_To do:_
Restate the data exactly, with nothing altered.

(Records excerpted from a collection)
--- START ---

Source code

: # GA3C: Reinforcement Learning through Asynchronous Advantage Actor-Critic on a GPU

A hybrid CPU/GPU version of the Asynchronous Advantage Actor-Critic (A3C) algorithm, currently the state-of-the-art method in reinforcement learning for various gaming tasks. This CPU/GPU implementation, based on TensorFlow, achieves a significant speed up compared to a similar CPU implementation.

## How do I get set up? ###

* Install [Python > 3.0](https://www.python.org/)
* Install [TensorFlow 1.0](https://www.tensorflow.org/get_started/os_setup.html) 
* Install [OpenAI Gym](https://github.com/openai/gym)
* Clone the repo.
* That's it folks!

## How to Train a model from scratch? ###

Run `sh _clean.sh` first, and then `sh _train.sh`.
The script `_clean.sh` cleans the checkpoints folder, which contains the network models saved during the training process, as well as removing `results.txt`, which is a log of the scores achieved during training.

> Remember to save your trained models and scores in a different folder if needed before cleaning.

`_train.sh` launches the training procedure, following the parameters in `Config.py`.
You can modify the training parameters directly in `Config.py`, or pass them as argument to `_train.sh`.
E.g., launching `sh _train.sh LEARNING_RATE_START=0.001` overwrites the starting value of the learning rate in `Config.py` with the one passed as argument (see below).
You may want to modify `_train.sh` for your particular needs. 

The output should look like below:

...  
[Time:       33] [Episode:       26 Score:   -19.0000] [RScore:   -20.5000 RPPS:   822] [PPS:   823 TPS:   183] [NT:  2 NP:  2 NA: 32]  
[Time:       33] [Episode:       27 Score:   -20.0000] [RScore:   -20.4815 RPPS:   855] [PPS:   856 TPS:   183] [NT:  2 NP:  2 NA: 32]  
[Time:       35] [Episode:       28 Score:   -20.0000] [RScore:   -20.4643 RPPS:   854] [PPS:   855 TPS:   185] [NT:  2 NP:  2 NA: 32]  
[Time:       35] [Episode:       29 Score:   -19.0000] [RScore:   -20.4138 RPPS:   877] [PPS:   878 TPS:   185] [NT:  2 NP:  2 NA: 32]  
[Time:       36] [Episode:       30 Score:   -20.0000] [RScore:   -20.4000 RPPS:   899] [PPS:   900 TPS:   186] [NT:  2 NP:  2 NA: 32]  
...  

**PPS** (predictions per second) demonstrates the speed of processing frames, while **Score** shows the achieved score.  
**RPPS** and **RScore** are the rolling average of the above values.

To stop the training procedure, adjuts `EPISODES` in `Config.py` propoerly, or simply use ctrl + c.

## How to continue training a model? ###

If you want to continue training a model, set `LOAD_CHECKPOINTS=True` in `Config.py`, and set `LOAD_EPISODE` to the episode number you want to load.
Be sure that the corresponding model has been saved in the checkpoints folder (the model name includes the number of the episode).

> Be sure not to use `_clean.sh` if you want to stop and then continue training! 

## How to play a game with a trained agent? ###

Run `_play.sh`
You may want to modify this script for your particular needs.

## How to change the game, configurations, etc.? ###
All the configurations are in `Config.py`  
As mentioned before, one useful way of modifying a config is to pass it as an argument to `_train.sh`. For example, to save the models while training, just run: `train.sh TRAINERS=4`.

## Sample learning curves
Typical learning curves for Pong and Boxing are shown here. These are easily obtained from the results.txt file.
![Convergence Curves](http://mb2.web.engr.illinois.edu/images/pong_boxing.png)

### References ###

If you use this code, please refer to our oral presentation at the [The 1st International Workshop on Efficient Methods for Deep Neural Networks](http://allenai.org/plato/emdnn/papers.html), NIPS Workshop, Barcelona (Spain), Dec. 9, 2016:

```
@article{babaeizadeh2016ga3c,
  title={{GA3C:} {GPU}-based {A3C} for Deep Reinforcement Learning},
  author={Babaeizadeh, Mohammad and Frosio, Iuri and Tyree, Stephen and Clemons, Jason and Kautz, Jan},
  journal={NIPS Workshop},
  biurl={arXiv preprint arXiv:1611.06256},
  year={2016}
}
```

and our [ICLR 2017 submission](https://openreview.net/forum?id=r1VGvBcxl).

--- END ---

_Written response:_
Source code

: # GA3C: Reinforcement Learning through Asynchronous Advantage Actor-Critic on a GPU

A hybrid CPU/GPU version of the Asynchronous Advantage Actor-Critic (A3C) algorithm, currently the state-of-the-art method in reinforcement learning for various gaming tasks. This CPU/GPU implementation, based on TensorFlow, achieves a significant speed up compared to a similar CPU implementation.

## How do I get set up? ###

* Install [Python > 3.0](https://www.python.org/)
* Install [TensorFlow 1.0](https://www.tensorflow.org/get_started/os_setup.html) 
* Install [OpenAI Gym](https://github.com/openai/gym)
* Clone the repo.
* That's it folks!

## How to Train a model from scratch? ###

Run `sh _clean.sh` first, and then `sh _train.sh`.
The script `_clean.sh` cleans the checkpoints folder, which contains the network models saved during the training process, as well as removing `results.txt`, which is a log of the scores achieved during training.

> Remember to save your trained models and scores in a different folder if needed before cleaning.

`_train.sh` launches the training procedure, following the parameters in `Config.py`.
You can modify the training parameters directly in `Config.py`, or pass them as argument to `_train.sh`.
E.g., launching `sh _train.sh LEARNING_RATE_START=0.001` overwrites the starting value of the learning rate in `Config.py` with the one passed as argument (see below).
You may want to modify `_train.sh` for your particular needs. 

The output should look like below:

...  
[Time:       33] [Episode:       26 Score:   -19.0000] [RScore:   -20.5000 RPPS:   822] [PPS:   823 TPS:   183] [NT:  2 NP:  2 NA: 32]  
[Time:       33] [Episode:       27 Score:   -20.0000] [RScore:   -20.4815 RPPS:   855] [PPS:   856 TPS:   183] [NT:  2 NP:  2 NA: 32]  
[Time:       35] [Episode:       28 Score:   -20.0000] [RScore:   -20.4643 RPPS:   854] [PPS:   855 TPS:   185] [NT:  2 NP:  2 NA: 32]  
[Time:       35] [Episode:       29 Score:   -19.0000] [RScore:   -20.4138 RPPS:   877] [PPS:   878 TPS:   185] [NT:  2 NP:  2 NA: 32]  
[Time:       36] [Episode:       30 Score:   -20.0000] [RScore:   -20.4000 RPPS:   899] [PPS:   900 TPS:   186] [NT:  2 NP:  2 NA: 32]  
...  

**PPS** (predictions per second) demonstrates the speed of processing frames, while **Score** shows the achieved score.  
**RPPS** and **RScore** are the rolling average of the above values.

To stop the training procedure, adjuts `EPISODES` in `Config.py` propoerly, or simply use ctrl + c.

## How to continue training a model? ###

If you want to continue training a model, set `LOAD_CHECKPOINTS=True` in `Config.py`, and set `LOAD_EPISODE` to the episode number you want to load.
Be sure that the corresponding model has been saved in the checkpoints folder (the model name includes the number of the episode).

> Be sure not to use `_clean.sh` if you want to stop and then continue training! 

## How to play a game with a trained agent? ###

Run `_play.sh`
You may want to modify this script for your particular needs.

## How to change the game, configurations, etc.? ###
All the configurations are in `Config.py`  
As mentioned before, one useful way of modifying a config is to pass it as an argument to `_train.sh`. For example, to save the models while training, just run: `train.sh TRAINERS=4`.

## Sample learning curves
Typical learning curves for Pong and Boxing are shown here. These are easily obtained from the results.txt file.
![Convergence Curves](http://mb2.web.engr.illinois.edu/images/pong_boxing.png)

### References ###

If you use this code, please refer to our oral presentation at the [The 1st International Workshop on Efficient Methods for Deep Neural Networks](http://allenai.org/plato/emdnn/papers.html), NIPS Workshop, Barcelona (Spain), Dec. 9, 2016:

```
@article{babaeizadeh2016ga3c,
  title={{GA3C:} {GPU}-based {A3C} for Deep Reinforcement Learning},
  author={Babaeizadeh, Mohammad and Frosio, Iuri and Tyree, Stephen and Clemons, Jason and Kautz, Jan},
  journal={NIPS Workshop},
  biurl={arXiv preprint arXiv:1611.06256},
  year={2016}
}
```

and our [ICLR 2017 submission](https://openreview.net/forum?id=r1VGvBcxl).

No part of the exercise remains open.